一日千秋
読み方
いちじつせんしゅう意味
一日会えないだけでも千年、または千回の秋が過ぎたかのように長く感じられること。会いたい人や、待ち望む出来事を非常に待ち遠しく思い、時間がなかなか過ぎないと感じる気持ちをいう。多く「一日千秋の思いで待つ」の形で用いる。由来
中国最古の詩集『詩経』の「王風・采葛」にある「一日見(まみ)えざれば、三秋のごとし」という趣旨の句に由来する。「三秋」は三年、または秋が三度巡るほどの長い時を表す。『詩経』の詩篇はおおむね紀元前11世紀から紀元前6世紀ごろに成立したとされる。

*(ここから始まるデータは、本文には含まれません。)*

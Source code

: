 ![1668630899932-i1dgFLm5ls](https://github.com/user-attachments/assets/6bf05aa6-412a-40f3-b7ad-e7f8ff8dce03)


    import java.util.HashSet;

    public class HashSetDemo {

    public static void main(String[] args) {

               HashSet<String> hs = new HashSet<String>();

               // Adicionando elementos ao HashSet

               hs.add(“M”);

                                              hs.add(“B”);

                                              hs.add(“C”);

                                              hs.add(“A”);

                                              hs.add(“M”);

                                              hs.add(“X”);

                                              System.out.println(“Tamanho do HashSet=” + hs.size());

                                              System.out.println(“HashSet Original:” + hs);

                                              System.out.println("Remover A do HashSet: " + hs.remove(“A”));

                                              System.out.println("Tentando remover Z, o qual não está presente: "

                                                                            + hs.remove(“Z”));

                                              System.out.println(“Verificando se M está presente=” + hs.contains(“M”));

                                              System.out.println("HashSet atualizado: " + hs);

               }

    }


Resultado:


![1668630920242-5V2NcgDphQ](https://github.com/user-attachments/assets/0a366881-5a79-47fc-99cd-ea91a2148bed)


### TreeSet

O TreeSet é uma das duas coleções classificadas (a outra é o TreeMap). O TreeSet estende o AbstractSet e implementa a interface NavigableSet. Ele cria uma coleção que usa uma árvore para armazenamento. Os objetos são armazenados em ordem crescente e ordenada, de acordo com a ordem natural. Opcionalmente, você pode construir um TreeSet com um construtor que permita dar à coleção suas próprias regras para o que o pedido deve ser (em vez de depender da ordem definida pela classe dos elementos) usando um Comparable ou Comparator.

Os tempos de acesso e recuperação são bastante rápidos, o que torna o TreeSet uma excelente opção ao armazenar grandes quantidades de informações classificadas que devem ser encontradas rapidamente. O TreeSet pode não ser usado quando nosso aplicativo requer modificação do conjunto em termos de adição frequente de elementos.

「一日千秋」は、この表現を強調して作られ、日本でも四字熟語として定着した語である。備考
主に、恋人・家族などに会うことや、吉報・発表を待つ切実な気持ちに用いる。「一日千秋の思いで待つ」が代表的な言い回し。単に退屈で時間が長く感じる場合には、やや大げさな表現になる。例文
- 海外赴任中の娘が帰国する日を、一日千秋の思いで待っている。
- 合格発表の時刻までが長く感じられ、受験生は一日千秋の思いだった。
- 新製品の発売を楽しみにしているファンは、一日千秋の思いで当日を待った。